Nederlanders moeten een groter deel van het pensioen via een omslagstelsel gaan regelen en minder gaan sparen. Dat zegt emeritus hoogleraar Jean Frijns, een van de pensioenautoriteiten die in 2010 de hervorming van het pensioenstelsel in beweging zette.
‘Kapitaaldekking is ons boven het hoofd gegroeid. We hadden niet voorzien dat deelnemers zo zouden worden blootgesteld aan de schokken op de markt en het pensioenstelsel biedt niet meer de zekerheid die we dachten dat het zou geven’, aldus Frijns in gesprek met deze krant. Daarnaast wijst hij erop dat met de huidige lage rente een omslagstelsel, zoals de AOW, aantrekkelijker is dan pensioensparen, zoals we in Nederland massaal doen. Zelfs met de vergrijzing.
Het pleidooi van Frijns is opmerkelijk omdat Nederland juist altijd buurlanden, die het pensioen hebben geregeld via een omslagstelsel, heeft verguisd. Het voormalig hoofd beleggingen van ambtenarenfonds ABP vindt echter dat we in Nederland ons kapitaalstelsel te lang hebben verheerlijkt. ‘We dachten altijd dat kapitaal meer zekerheid bood dan omslag, dat steunt op politieke beloftes, én meer opleverde. Maar dat is niet meer zo. Dan moet je niet bang zijn de verhouding kapitaal en omslag een beetje aan te passen’, zegt Frijns. Het verbaast hem dat hierover geen discussie wordt gevoerd.
Frijns ziet overigens de oplossing niet zozeer in het verhogen van de AOW, omdat het pensioen van mensen in de bijstand dan ook omhoog zou gaan. Hij ziet meer in een nieuw nationaal fonds dat zowel inkomensafhankelijke premies int als inkomensafhankelijke pensioenen uitkeert. Zzp’ers kunnen daar dan ook in meedoen. ‘Dan heb je het probleem dat zzp’ers te weinig voor hun pensioen sparen ook meteen opgelost’, aldus de oud-ABP'er.

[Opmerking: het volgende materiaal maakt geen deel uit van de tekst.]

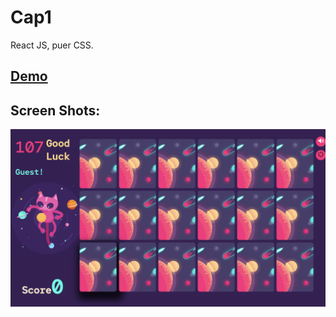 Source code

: # Cap1
React JS, puer CSS.

## [Demo](https://sapce-game.herokuapp.com/Description)

## Screen Shots:
![Screen Shot]( https://github.com/Suha-AlHumaid/Cap1/blob/master/images/Screen%20Shot%201.png)
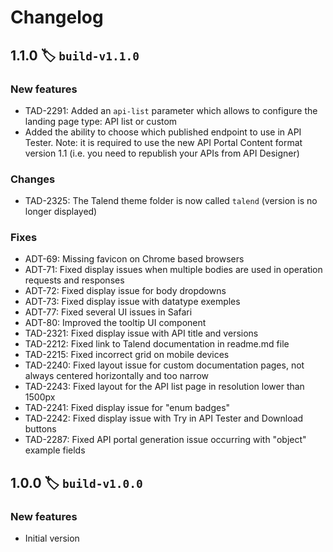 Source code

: <!--
  NOTICE: Copyright 2021 Talend SA, Talend, Inc., and affiliates. All Rights Reserved. Customer’s use of the software contained herein is subject to the terms and conditions of the Agreement between Customer and Talend.
-->
# Changelog
## 1.1.0 :label: `build-v1.1.0`
### New features
  * TAD-2291: Added an `api-list` parameter which allows to configure the landing page type: API list or custom
  * Added the ability to choose which published endpoint to use in API Tester. Note: it is required to use the new API Portal Content format version 1.1 (i.e. you need to republish your APIs from API Designer)

### Changes
  * TAD-2325: The Talend theme folder is now called `talend` (version is no longer displayed)

### Fixes
  * ADT-69: Missing favicon on Chrome based browsers
  * ADT-71: Fixed display issues when multiple bodies are used in operation requests and responses
  * ADT-72: Fixed display issue for body dropdowns
  * ADT-73: Fixed display issue with datatype exemples
  * ADT-77: Fixed several UI issues in Safari
  * ADT-80: Improved the tooltip UI component
  * TAD-2321: Fixed display issue with API title and versions
  * TAD-2212: Fixed link to Talend documentation in readme.md file
  * TAD-2215: Fixed incorrect grid on mobile devices
  * TAD-2240: Fixed layout issue for custom documentation pages, not always centered horizontally and too narrow
  * TAD-2243: Fixed layout for the API list page in resolution lower than 1500px
  * TAD-2241: Fixed display issue for "enum badges"
  * TAD-2242: Fixed display issue with Try in API Tester and Download buttons
  * TAD-2287: Fixed API portal generation issue occurring with "object" example fields

## 1.0.0 :label: `build-v1.0.0`
### New features
  * Initial version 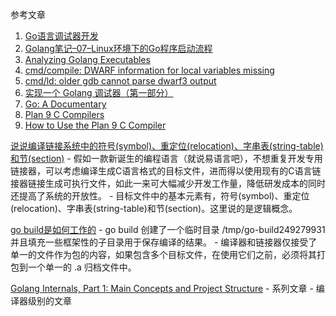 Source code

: 参考文章

1. [Go语言调试器开发](https://www.hitzhangjie.pro/debugger101.io/)
2. [Golang笔记–07–Linux环境下的Go程序启动流程](https://wbuntu.com/golang-note-how-does-go-program-startup-in-linux/)
3. [Analyzing Golang Executables](https://www.pnfsoftware.com/blog/analyzing-golang-executables/)
4. [cmd/compile: DWARF information for local variables missing](https://github.com/golang/go/issues/14744)
5. [cmd/ld: older gdb cannot parse dwarf3 output](https://github.com/golang/go/issues/3436)
6. [实现一个 Golang 调试器（第一部分）](https://studygolang.com/articles/12553)
7. [Go: A Documentary](https://golang.design/history/#language-design)
8. [Plan 9 C Compilers](https://9p.io/sys/doc/compiler.html)
9. [How to Use the Plan 9 C Compiler](http://doc.cat-v.org/plan_9/4th_edition/papers/comp)

[说说编译链接系统中的符号(symbol)、重定位(relocation)、字串表(string-table)和节(section)](https://blog.csdn.net/liigo/article/details/4858535)
    - 假如一款新诞生的编程语言（就说易语言吧），不想重复开发专用链接器，可以考虑编译生成C语言格式的目标文件，进而得以使用现有的C语言链接器链接生成可执行文件，如此一来可大幅减少开发工作量，降低研发成本的同时还提高了系统的开放性。
    - 目标文件中的基本元素有，符号(symbol)、重定位(relocation)、字串表(string-table)和节(section)。这里说的是逻辑概念。

[go build是如何工作的](https://www.jianshu.com/p/9e71718aa7ef)
    - go build 创建了一个临时目录 /tmp/go-build249279931 并且填充一些框架性的子目录用于保存编译的结果。
    - 编译器和链接器仅接受了单一的文件作为包的内容，如果包含多个目标文件，在使用它们之前，必须将其打包到一个单一的 .a 归档文件中。

[Golang Internals, Part 1: Main Concepts and Project Structure](https://www.altoros.com/blog/golang-internals-part-1-main-concepts-and-project-structure/)
    - 系列文章
    - 编译器级别的文章
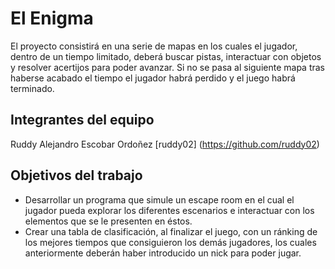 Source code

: # El Enigma

El proyecto consistirá en una serie de mapas en los cuales el jugador, dentro de un tiempo limitado, deberá buscar pistas, 
interactuar con objetos y resolver acertijos para poder avanzar.
Si no se pasa al siguiente mapa tras haberse acabado el tiempo el jugador habrá perdido y el juego habrá terminado.


## Integrantes del equipo

Ruddy Alejandro Escobar Ordoñez [ruddy02] (https://github.com/ruddy02)

## Objetivos del trabajo

- Desarrollar un programa que simule un escape room en el cual el jugador pueda explorar los diferentes escenarios e 
interactuar con los elementos que se le presenten en éstos.
- Crear una tabla de clasificación, al finalizar el juego, con un ránking de los mejores tiempos que consiguieron los demás jugadores,
los cuales anteriormente deberán haber introducido un nick para poder jugar.

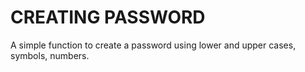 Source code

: # CREATING PASSWORD
A simple function to create a password using lower and upper cases, symbols, numbers. 
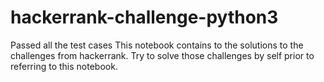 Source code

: # hackerrank-challenge-python3
Passed all the test cases
This notebook contains to the solutions to the challenges from hackerrank.
Try to solve those challenges by self prior to referring to this notebook.
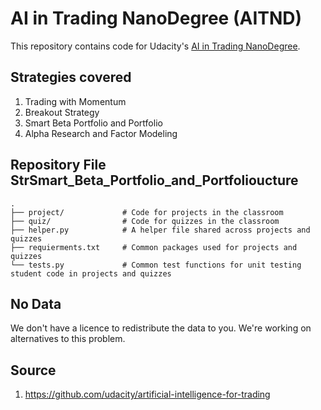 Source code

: # AI in Trading NanoDegree (AITND)
This repository contains code for Udacity's [AI in Trading NanoDegree](https://www.udacity.com/course/nd880).

## Strategies covered
1. Trading with Momentum
2. Breakout Strategy
3. Smart Beta Portfolio and Portfolio
4. Alpha Research and Factor Modeling

## Repository File StrSmart_Beta_Portfolio_and_Portfolioucture
    .
    ├── project/             # Code for projects in the classroom
    ├── quiz/                # Code for quizzes in the classroom
    ├── helper.py            # A helper file shared across projects and quizzes
    ├── requierments.txt     # Common packages used for projects and quizzes
    └── tests.py             # Common test functions for unit testing student code in projects and quizzes
## No Data
We don't have a licence to redistribute the data to you. We're working on alternatives to this problem.

## Source
1. https://github.com/udacity/artificial-intelligence-for-trading
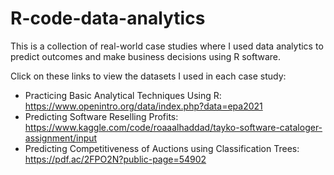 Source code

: # R-code-data-analytics
This is a collection of real-world case studies where I used data analytics to predict outcomes and make business decisions using R software.

Click on these links to view the datasets I used in each case study:
  - Practicing Basic Analytical Techniques Using R: https://www.openintro.org/data/index.php?data=epa2021
  - Predicting Software Reselling Profits: https://www.kaggle.com/code/roaaalhaddad/tayko-software-cataloger-assignment/input
  - Predicting Competitiveness of Auctions using Classification Trees: https://pdf.ac/2FPO2N?public-page=54902
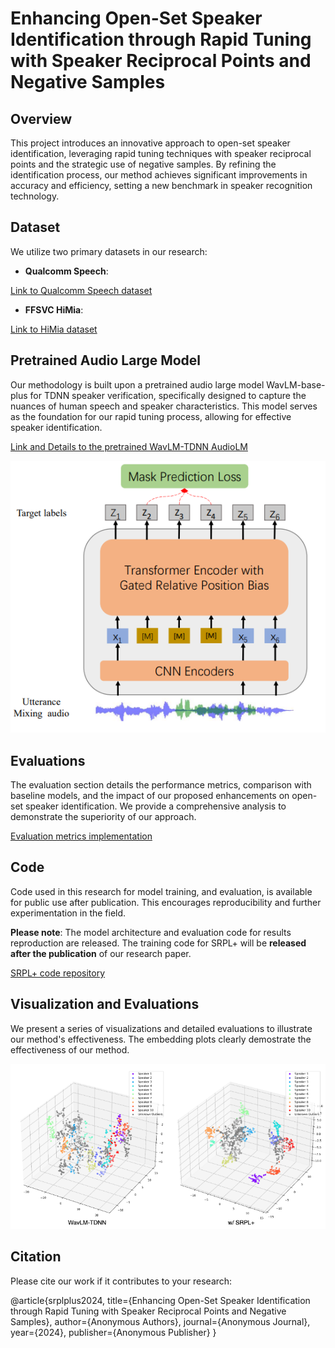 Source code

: # Enhancing Open-Set Speaker Identification through Rapid Tuning with Speaker Reciprocal Points and Negative Samples

## Overview
This project introduces an innovative approach to open-set speaker identification, leveraging rapid tuning techniques with speaker reciprocal points and the strategic use of negative samples. By refining the identification process, our method achieves significant improvements in accuracy and efficiency, setting a new benchmark in speaker recognition technology.

## Dataset
We utilize two primary datasets in our research:
- **Qualcomm Speech**: 

[Link to Qualcomm Speech dataset]()

- **FFSVC HiMia**: 

[Link to HiMia dataset]()

## Pretrained Audio Large Model
Our methodology is built upon a pretrained audio large model WavLM-base-plus for TDNN speaker verification, specifically designed to capture the nuances of human speech and speaker characteristics. This model serves as the foundation for our rapid tuning process, allowing for effective speaker identification.

[Link and Details to the pretrained WavLM-TDNN AudioLM](https://huggingface.co/microsoft/wavlm-base-plus-sv)

![Self-supervised learning (SSL) WavLM](images/wavlm.png "Self-supervised learning (SSL) WavLM")


## Evaluations
The evaluation section details the performance metrics, comparison with baseline models, and the impact of our proposed enhancements on open-set speaker identification. We provide a comprehensive analysis to demonstrate the superiority of our approach.

[Evaluation metrics implementation](https://github.com/srplplus/srplplus.github.io)

## Code
Code used in this research for model training, and evaluation, is available for public use after publication. This encourages reproducibility and further experimentation in the field.

**Please note**: The model architecture and evaluation code for results reproduction are released. The training code for SRPL+ will be **released after the publication** of our research paper.

[SRPL+ code repository](https://github.com/srplplus/srplplus.github.io)

## Visualization and Evaluations
We present a series of visualizations and detailed evaluations to illustrate our method's effectiveness. The embedding plots clearly demostrate the effectiveness of our method.

![emb plot](images/emb_srpl.png)

<!-- [Link to visualizations and detailed evaluations]() -->

<!-- ## How to Use
This section provides a step-by-step guide on how to replicate our research findings, including setting up the environment, preprocessing the data, training the model, and conducting evaluations. -->

## Citation
Please cite our work if it contributes to your research:

@article{srplplus2024,
title={Enhancing Open-Set Speaker Identification through Rapid Tuning with Speaker Reciprocal Points and Negative Samples},
author={Anonymous Authors},
journal={Anonymous Journal},
year={2024},
publisher={Anonymous Publisher}
}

Op dit moment studeren het kabinet en de Sociaal Economische Raad (SER) op een toekomstbestendig pensioenstelsel. Frijns realiseert zich wel dat zijn idee lastig is om, naast de AOW en een weliswaar kleiner kapitaaldeel, een extra omslagstelsel te introduceren. ‘Maar het zou conjunctureel wel fantastisch zijn: wat minder sparen en wat meer kunnen uitgeven.’